FINANCIAL STATEMENT OF
ATLANTIS SE
FOR THE YEAR ENDED 30/06/2022 /in thous. EUR/
Pages 28 of 47
The impairment loss model is applied to financial assets at amortized cost. Financial assets carried
at amortized cost consist of loan receivables, other receivables, cash and cash equivalents.
Expected credit losses are probability-weighted estimated credit losses. Credit loss is the difference
between the contractual cash flows of the Company and the expected cash flows of the Company,
discounted at the original effective interest rate.
Measurement of expected credit loss takes into account: (i) an unbiased and probabilistic amount
that estimates a number of different outcomes, (ii) the time value of money and (iii) reasonable and
reasonable information available at the end of the reporting period conditions and forecasts of
future economic conditions.
The Company measures impairment as follows:
cash and cash equivalents at low credit risk (senior management considers a low credit risk
assessment of at least one of the major credit rating agencies) to be equivalent to expected
credit losses within 12 months;
for all other financial assets, the amount of credit losses expected to be incurred over a 12-
month period, unless the credit risk (i.e. the expected life of the financial asset in default)
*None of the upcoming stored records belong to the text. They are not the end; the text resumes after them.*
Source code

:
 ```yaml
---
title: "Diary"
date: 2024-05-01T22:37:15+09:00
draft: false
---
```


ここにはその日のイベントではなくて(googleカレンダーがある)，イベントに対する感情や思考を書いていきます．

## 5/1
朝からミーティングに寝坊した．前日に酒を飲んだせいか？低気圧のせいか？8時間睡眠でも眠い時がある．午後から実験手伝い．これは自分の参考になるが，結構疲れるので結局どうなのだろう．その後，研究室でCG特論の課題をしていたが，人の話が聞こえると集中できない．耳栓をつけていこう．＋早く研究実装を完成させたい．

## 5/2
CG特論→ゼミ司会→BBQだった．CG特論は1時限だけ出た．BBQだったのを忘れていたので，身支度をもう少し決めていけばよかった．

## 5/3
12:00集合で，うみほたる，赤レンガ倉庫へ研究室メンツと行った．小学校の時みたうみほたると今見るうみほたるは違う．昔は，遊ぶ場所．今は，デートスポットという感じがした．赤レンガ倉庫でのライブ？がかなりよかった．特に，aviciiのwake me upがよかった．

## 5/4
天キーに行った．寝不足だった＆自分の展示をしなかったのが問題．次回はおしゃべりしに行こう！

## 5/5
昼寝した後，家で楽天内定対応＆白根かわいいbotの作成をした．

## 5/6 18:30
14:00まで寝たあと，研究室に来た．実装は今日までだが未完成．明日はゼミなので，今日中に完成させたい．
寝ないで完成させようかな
has increased significantly after initial recognition; if the risk is significantly increased, the
credit loss is measured at an amount equal to the expected credit loss over a lifetime.
Loans and receivables
Loans and receivables are non-derivative financial assets with fixed or determinable payments that
are not quoted in an active market. Loans and receivables are initially recognised at their fair value
plus transaction costs. After initial recognition, loans and receivables are carried at amortised cost
using the effective interest rate method. This method is used to calculate interest income on the
receivable in subsequent periods. Financial assets are adjusted for impairment losses.
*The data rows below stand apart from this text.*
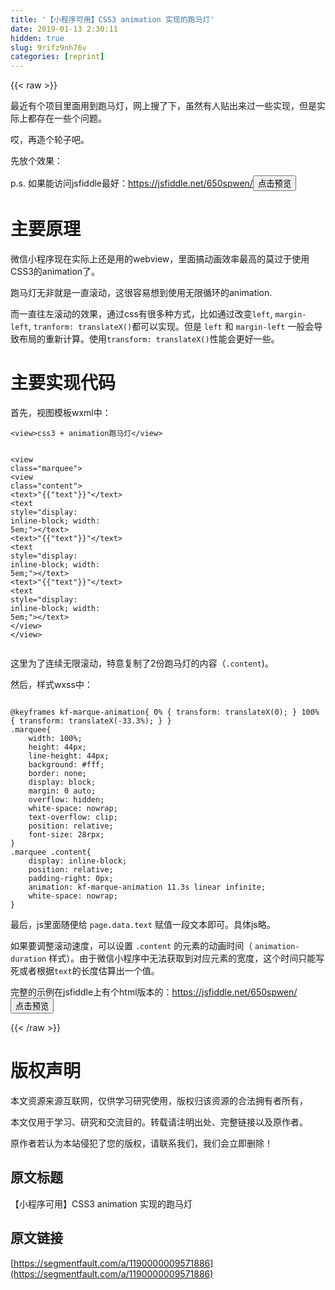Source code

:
 ```yaml
---
title: '【小程序可用】CSS3 animation 实现的跑马灯' 
date: 2019-01-13 2:30:11
hidden: true
slug: 9rifz9nh76v
categories: [reprint]
---
```


{{< raw >}}

                    
<p>最近有个项目里面用到跑马灯，网上搜了下，虽然有人贴出来过一些实现，但是实际上都存在一些个问题。</p>
<p>哎，再造个轮子吧。</p>
<p>先放个效果：<span class="img-wrap"><img data-src="/img/remote/1460000009571889?w=536&amp;h=69" src="https://static.alili.tech/img/remote/1460000009571889?w=536&amp;h=69" alt="" title="" style="cursor: pointer; display: inline;"></span></p>
<p>p.s. 如果能访问jsfiddle最好：<a href="https://jsfiddle.net/650spwen/" rel="nofollow noreferrer" target="_blank">https://jsfiddle.net/650spwen/</a><button class="btn btn-xs btn-default ml10 preview" data-url="650spwen/" data-typeid="0">点击预览</button></p>
<h1 id="articleHeader0">主要原理</h1>
<p>微信小程序现在实际上还是用的webview，里面搞动画效率最高的莫过于使用CSS3的animation了。</p>
<p>跑马灯无非就是一直滚动，这很容易想到使用无限循环的animation.</p>
<p>而一直往左滚动的效果，通过css有很多种方式，比如通过改变<code>left</code>, <code>margin-left</code>, <code>tranform: translateX()</code>都可以实现。但是 <code>left</code> 和 <code>margin-left</code> 一般会导致布局的重新计算。使用<code>transform: translateX()</code>性能会更好一些。</p>
<h1 id="articleHeader1">主要实现代码</h1>
<p>首先，视图模板wxml中：</p>
<div class="widget-codetool" style="display:none;">
      <div class="widget-codetool--inner">
      <span class="selectCode code-tool" data-toggle="tooltip" data-placement="top" title="" data-original-title="全选"></span>
      <span type="button" class="copyCode code-tool" data-toggle="tooltip" data-placement="top" data-clipboard-text="<view>css3 + animation跑马灯</view>

<view class=&quot;marquee&quot;>
    <view class=&quot;content&quot;>
        <text>"{{"text"}}"</text> <text style=&quot;display: inline-block; width: 5em;&quot;></text>
        <text>"{{"text"}}"</text> <text style=&quot;display: inline-block; width: 5em;&quot;></text>
        <text>"{{"text"}}"</text> <text style=&quot;display: inline-block; width: 5em;&quot;></text>
    </view>
</view>" title="" data-original-title="复制"></span>
      <span type="button" class="saveToNote code-tool" data-toggle="tooltip" data-placement="top" title="" data-original-title="放进笔记"></span>
      </div>
      </div><pre class="hljs django"><code><span class="xml"><span class="hljs-tag">&lt;<span class="hljs-name">view</span>&gt;</span>css3 + animation跑马灯<span class="hljs-tag">&lt;/<span class="hljs-name">view</span>&gt;</span>

<span class="hljs-tag">&lt;<span class="hljs-name">view</span> <span class="hljs-attr">class</span>=<span class="hljs-string">"marquee"</span>&gt;</span>
    <span class="hljs-tag">&lt;<span class="hljs-name">view</span> <span class="hljs-attr">class</span>=<span class="hljs-string">"content"</span>&gt;</span>
        <span class="hljs-tag">&lt;<span class="hljs-name">text</span>&gt;</span></span><span class="hljs-template-variable">"{{"text"}}"</span><span class="xml"><span class="hljs-tag">&lt;/<span class="hljs-name">text</span>&gt;</span> <span class="hljs-tag">&lt;<span class="hljs-name">text</span> <span class="hljs-attr">style</span>=<span class="hljs-string">"display: inline-block; width: 5em;"</span>&gt;</span><span class="hljs-tag">&lt;/<span class="hljs-name">text</span>&gt;</span>
        <span class="hljs-tag">&lt;<span class="hljs-name">text</span>&gt;</span></span><span class="hljs-template-variable">"{{"text"}}"</span><span class="xml"><span class="hljs-tag">&lt;/<span class="hljs-name">text</span>&gt;</span> <span class="hljs-tag">&lt;<span class="hljs-name">text</span> <span class="hljs-attr">style</span>=<span class="hljs-string">"display: inline-block; width: 5em;"</span>&gt;</span><span class="hljs-tag">&lt;/<span class="hljs-name">text</span>&gt;</span>
        <span class="hljs-tag">&lt;<span class="hljs-name">text</span>&gt;</span></span><span class="hljs-template-variable">"{{"text"}}"</span><span class="xml"><span class="hljs-tag">&lt;/<span class="hljs-name">text</span>&gt;</span> <span class="hljs-tag">&lt;<span class="hljs-name">text</span> <span class="hljs-attr">style</span>=<span class="hljs-string">"display: inline-block; width: 5em;"</span>&gt;</span><span class="hljs-tag">&lt;/<span class="hljs-name">text</span>&gt;</span>
    <span class="hljs-tag">&lt;/<span class="hljs-name">view</span>&gt;</span>
<span class="hljs-tag">&lt;/<span class="hljs-name">view</span>&gt;</span></span></code></pre>
<p>这里为了连续无限滚动，特意复制了2份跑马灯的内容（<code>.content</code>)。</p>
<p>然后，样式wxss中：</p>
<div class="widget-codetool" style="display:none;">
      <div class="widget-codetool--inner">
      <span class="selectCode code-tool" data-toggle="tooltip" data-placement="top" title="" data-original-title="全选"></span>
      <span type="button" class="copyCode code-tool" data-toggle="tooltip" data-placement="top" data-clipboard-text="
@keyframes kf-marque-animation{ 0% { transform: translateX(0); } 100% { transform: translateX(-33.3%); } }
.marquee{
    width: 100%;
    height: 44px;
    line-height: 44px;
    background: #fff;
    border: none;
    display: block;
    margin: 0 auto;
    overflow: hidden;
    white-space: nowrap;
    text-overflow: clip;
    position: relative;
    font-size: 28rpx;
}
.marquee .content{
    display: inline-block;
    position: relative;
    padding-right: 0px;
    animation: kf-marque-animation 11.3s linear infinite;
    white-space: nowrap;
}" title="" data-original-title="复制"></span>
      <span type="button" class="saveToNote code-tool" data-toggle="tooltip" data-placement="top" title="" data-original-title="放进笔记"></span>
      </div>
      </div><pre class="css hljs"><code class="css">
@<span class="hljs-keyword">keyframes</span> kf-marque-animation{ 0% { <span class="hljs-attribute">transform</span>: <span class="hljs-built_in">translateX</span>(0); } 100% { <span class="hljs-attribute">transform</span>: <span class="hljs-built_in">translateX</span>(-33.3%); } }
<span class="hljs-selector-class">.marquee</span>{
    <span class="hljs-attribute">width</span>: <span class="hljs-number">100%</span>;
    <span class="hljs-attribute">height</span>: <span class="hljs-number">44px</span>;
    <span class="hljs-attribute">line-height</span>: <span class="hljs-number">44px</span>;
    <span class="hljs-attribute">background</span>: <span class="hljs-number">#fff</span>;
    <span class="hljs-attribute">border</span>: none;
    <span class="hljs-attribute">display</span>: block;
    <span class="hljs-attribute">margin</span>: <span class="hljs-number">0</span> auto;
    <span class="hljs-attribute">overflow</span>: hidden;
    <span class="hljs-attribute">white-space</span>: nowrap;
    <span class="hljs-attribute">text-overflow</span>: clip;
    <span class="hljs-attribute">position</span>: relative;
    <span class="hljs-attribute">font-size</span>: <span class="hljs-number">28</span>rpx;
}
<span class="hljs-selector-class">.marquee</span> <span class="hljs-selector-class">.content</span>{
    <span class="hljs-attribute">display</span>: inline-block;
    <span class="hljs-attribute">position</span>: relative;
    <span class="hljs-attribute">padding-right</span>: <span class="hljs-number">0px</span>;
    <span class="hljs-attribute">animation</span>: kf-marque-animation <span class="hljs-number">11.3s</span> linear infinite;
    <span class="hljs-attribute">white-space</span>: nowrap;
}</code></pre>
<p>最后，js里面随便给 <code>page.data.text</code> 赋值一段文本即可。具体js略。</p>
<p>如果要调整滚动速度，可以设置 <code>.content</code> 的元素的动画时间（ <code>animation-duration</code> 样式）。由于微信小程序中无法获取到对应元素的宽度，这个时间只能写死或者根据<code>text</code>的长度估算出一个值。</p>
<p>完整的示例在jsfiddle上有个html版本的：<a href="https://jsfiddle.net/650spwen/" rel="nofollow noreferrer" target="_blank">https://jsfiddle.net/650spwen/</a><button class="btn btn-xs btn-default ml10 preview" data-url="650spwen/" data-typeid="0">点击预览</button></p>

                
{{< /raw >}}

# 版权声明
本文资源来源互联网，仅供学习研究使用，版权归该资源的合法拥有者所有，

本文仅用于学习、研究和交流目的。转载请注明出处、完整链接以及原作者。

原作者若认为本站侵犯了您的版权，请联系我们，我们会立即删除！

## 原文标题
【小程序可用】CSS3 animation 实现的跑马灯

## 原文链接
[https://segmentfault.com/a/1190000009571886](https://segmentfault.com/a/1190000009571886)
Impairment is based on expected credit loss. The principle of expected credit loss is to show the
overall trend in the deterioration or improvement in the credit quality of a financial asset. Impairment
losses on financial assets classified at amortised cost are recognised as a provision for impairment.
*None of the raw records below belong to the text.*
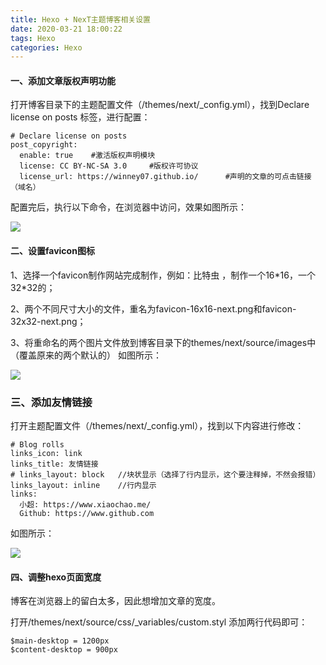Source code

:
 ```yaml
---
title: Hexo + NexT主题博客相关设置
date: 2020-03-21 18:00:22
tags: Hexo
categories: Hexo
---
```

#### 一、添加文章版权声明功能

打开博客目录下的主题配置文件（/themes/next/_config.yml），找到Declare license on posts 标签，进行配置：
```
# Declare license on posts
post_copyright:
  enable: true    #激活版权声明模块
  license: CC BY-NC-SA 3.0     #版权许可协议
  license_url: https://winney07.github.io/      #声明的文章的可点击链接（域名）
```
<!--more-->
配置完后，执行以下命令，在浏览器中访问，效果如图所示：

![](https://winney07.github.io/2018/08/02/Hexo-NexT%E4%B8%BB%E9%A2%98%E5%8D%9A%E5%AE%A2%E7%9B%B8%E5%85%B3%E8%AE%BE%E7%BD%AE/next-set1.png)

#### 二、设置favicon图标
1、选择一个favicon制作网站完成制作，例如：比特虫 ，制作一个16\*16，一个32\*32的；

2、两个不同尺寸大小的文件，重名为favicon-16x16-next.png和favicon-32x32-next.png；

3、将重命名的两个图片文件放到博客目录下的themes/next/source/images中（覆盖原来的两个默认的）
如图所示：

![](https://winney07.github.io/2018/08/02/Hexo-NexT%E4%B8%BB%E9%A2%98%E5%8D%9A%E5%AE%A2%E7%9B%B8%E5%85%B3%E8%AE%BE%E7%BD%AE/favicon.png)

### 三、添加友情链接

打开主题配置文件（/themes/next/_config.yml），找到以下内容进行修改：

```
# Blog rolls
links_icon: link
links_title: 友情链接 
# links_layout: block   //块状显示（选择了行内显示，这个要注释掉，不然会报错）
links_layout: inline    //行内显示
links:
  小超: https://www.xiaochao.me/
  Github: https://www.github.com
```

如图所示：

![](https://winney07.github.io/2018/08/02/Hexo-NexT%E4%B8%BB%E9%A2%98%E5%8D%9A%E5%AE%A2%E7%9B%B8%E5%85%B3%E8%AE%BE%E7%BD%AE/friend-link.png)

#### 四、调整hexo页面宽度

博客在浏览器上的留白太多，因此想增加文章的宽度。

打开/themes/next/source/css/_variables/custom.styl 添加两行代码即可：

```
$main-desktop = 1200px 
$content-desktop = 900px
```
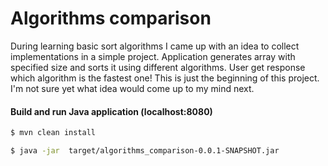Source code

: # Algorithms comparison
During learning basic sort algorithms I came up with an idea to collect implementations in a simple project. Application
generates array with specified size and sorts it using different algorithms. User get response 
which algorithm is the fastest one!
This is just the beginning of this project. I'm not sure yet what idea would come up to my mind next.  

#### Build and run Java application (localhost:8080)

```sh
$ mvn clean install
```
```sh
$ java -jar  target/algorithms_comparison-0.0.1-SNAPSHOT.jar
```
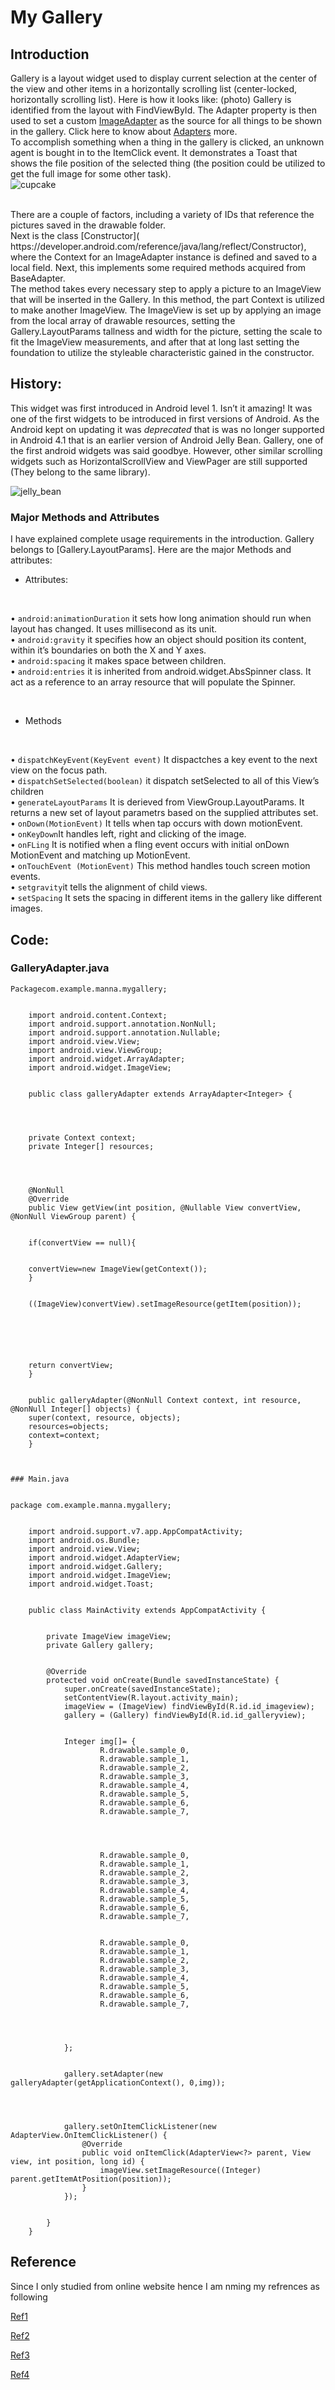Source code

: # My Gallery
## Introduction
Gallery is a layout widget used to display current selection at the center of the view and other items in a horizontally scrolling list (center-locked, horizontally scrolling list). Here is how it looks like:
(photo)
 Gallery is identified from the layout with FindViewById. The Adapter property is then used to set a custom [ImageAdapter]( https://alvinalexander.com/java/jwarehouse/apps-for-android/Panoramio/src/com/google/android/panoramio/ImageAdapter.java.shtml) as the source for all things to be shown in the gallery. Click here to know about [Adapters]( https://developer.android.com/reference/android/widget/Adapter) more.<br>
To accomplish something when a thing in the gallery is clicked, an unknown agent is bought in to the ItemClick event. It demonstrates a Toast that shows the file position of the selected thing (the position could be utilized to get the full image for some other task). <br>
![cupcake](https://user-images.githubusercontent.com/43186158/49691368-71abd280-fb0e-11e8-9420-c69f89163360.png)

<br>
There are a couple of factors, including a variety of IDs that reference the pictures saved in the drawable folder.<br>
Next is the class [Constructor]( https://developer.android.com/reference/java/lang/reflect/Constructor), where the Context for an ImageAdapter instance is defined and saved to a local field. Next, this implements some required methods acquired from BaseAdapter. <br>
The method takes every necessary step to apply a picture to an ImageView that will be inserted in the Gallery. In this method, the part Context is utilized to make another ImageView. The ImageView is set up by applying an image from the local array of drawable resources, setting the Gallery.LayoutParams tallness and width for the picture, setting the scale to fit the ImageView measurements, and after that at long last setting the foundation to utilize the styleable characteristic gained in the constructor. <br>

## History:
This widget was first introduced in Android level 1. Isn’t it amazing! It was one of the first widgets to be introduced in first versions of Android. As the Android kept on updating it was *deprecated* that is was no longer supported in Android 4.1 that is an earlier version of Android Jelly Bean. Gallery, one of the first android widgets was said goodbye. However, other similar scrolling widgets such as HorizontalScrollView and ViewPager are still supported (They belong to the same library). <br>

![jelly_bean](https://user-images.githubusercontent.com/43186158/49691380-a28c0780-fb0e-11e8-9866-166924ca7e66.jpg)


### Major Methods and Attributes 
I have explained complete usage requirements in the introduction. Gallery belongs to [Gallery.LayoutParams]. Here are the major Methods and attributes:<br>

* Attributes:
<br>

•	```android:animationDuration``` it sets how long animation should run when layout has changed. It uses millisecond as its unit.<br>
•	``` android:gravity ``` it specifies how an object should position its content, within it’s boundaries on both the X and Y axes.<br>
•	``` android:spacing ``` it makes space between children.<br>
•	``` android:entries ``` it is inherited from android.widget.AbsSpinner class. It act as a reference to an array resource that will populate the Spinner. <br>

<br>

* Methods
<br>

•	``` dispatchKeyEvent(KeyEvent event) ``` It dispactches a key event to the next view on the focus path.<br>
•	``` dispatchSetSelected(boolean) ``` it dispatch setSelected to all of this View’s children<br>
•	``` generateLayoutParams ``` It is derieved from ViewGroup.LayoutParams. It returns a new set of layout parametrs based on the supplied attributes set. <br>
•	``` onDown(MotionEvent) ``` It tells when tap occurs with down motionEvent.<br>
•	``` onKeyDown ```It handles left, right and clicking of the image.<br>
•	``` onFLing ``` It is notified when a fling event occurs with initial onDown MotionEvent and matching up MotionEvent.<br>
•	``` onTouchEvent (MotionEvent) ``` This method handles touch screen motion events.<br>
•	``` setgravity ```it tells the alignment of child views.<br>
•	``` setSpacing ``` It sets the spacing in different items in the gallery like different images.



## Code:
### GalleryAdapter.java
```
Packagecom.example.manna.mygallery;
	

	import android.content.Context;
	import android.support.annotation.NonNull;
	import android.support.annotation.Nullable;
	import android.view.View;
	import android.view.ViewGroup;
	import android.widget.ArrayAdapter;
	import android.widget.ImageView;
	

	public class galleryAdapter extends ArrayAdapter<Integer> {
	

	

	private Context context;
	private Integer[] resources;
	

	

	@NonNull
	@Override
	public View getView(int position, @Nullable View convertView, @NonNull ViewGroup parent) {
	

	if(convertView == null){
	

	convertView=new ImageView(getContext());
	}
	

	((ImageView)convertView).setImageResource(getItem(position));
	

	

	

	return convertView;
	}
	

	public galleryAdapter(@NonNull Context context, int resource, @NonNull Integer[] objects) {
	super(context, resource, objects);
	resources=objects;
	context=context;
	}
	


### Main.java


package com.example.manna.mygallery;
	

	import android.support.v7.app.AppCompatActivity;
	import android.os.Bundle;
	import android.view.View;
	import android.widget.AdapterView;
	import android.widget.Gallery;
	import android.widget.ImageView;
	import android.widget.Toast;
	

	public class MainActivity extends AppCompatActivity {
	

	    private ImageView imageView;
	    private Gallery gallery;
	

	    @Override
	    protected void onCreate(Bundle savedInstanceState) {
	        super.onCreate(savedInstanceState);
	        setContentView(R.layout.activity_main);
	        imageView = (ImageView) findViewById(R.id.id_imageview);
	        gallery = (Gallery) findViewById(R.id.id_galleryview);
	

	        Integer img[]= {
	                R.drawable.sample_0,
	                R.drawable.sample_1,
	                R.drawable.sample_2,
	                R.drawable.sample_3,
	                R.drawable.sample_4,
	                R.drawable.sample_5,
	                R.drawable.sample_6,
	                R.drawable.sample_7,
	

	

	                R.drawable.sample_0,
	                R.drawable.sample_1,
	                R.drawable.sample_2,
	                R.drawable.sample_3,
	                R.drawable.sample_4,
	                R.drawable.sample_5,
	                R.drawable.sample_6,
	                R.drawable.sample_7,
	

	                R.drawable.sample_0,
	                R.drawable.sample_1,
	                R.drawable.sample_2,
	                R.drawable.sample_3,
	                R.drawable.sample_4,
	                R.drawable.sample_5,
	                R.drawable.sample_6,
	                R.drawable.sample_7,
	

	

	        };
	

	        gallery.setAdapter(new galleryAdapter(getApplicationContext(), 0,img));
	

	

	        gallery.setOnItemClickListener(new AdapterView.OnItemClickListener() {
	            @Override
	            public void onItemClick(AdapterView<?> parent, View view, int position, long id) {
	                imageView.setImageResource((Integer) parent.getItemAtPosition(position));
	            }
	        });
	

	    }
	} 
```

## Reference

Since I only studied from online website hence I am nming my refrences as following

[Ref1](https://developer.xamarin.com/api/type/Android.Widget.Gallery/)

[Ref2](https://docs.microsoft.com/en-us/xamarin/android/user-interface/controls/gallery)

[Ref3](https://developer.android.com/reference/android/widget/Gallery#summary)

[Ref4](https://www.youtube.com/watch?v=O1DCtbdAxQo)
Expected credit losses are probability-weighted estimated credit losses that, at the reporting date,
consider all relevant information, including information about past events, current conditions,
reasonable and reasonable future events, and forecasts of economic conditions. At the end of each
reporting period, the Company conducts a review to determine whether there has been a material
increase in risk compared to the last estimate. Indicators of increased credit risk include, but are
not limited to, overdue payments over 30 days, significant financial difficulties of the debtor,
possible bankruptcy or restructuring of the debtor. Impairment charges are recognised in the
income statement under “Other operating expenses”. If receivables are uncollectible, they are
written off together with a provision for impairment.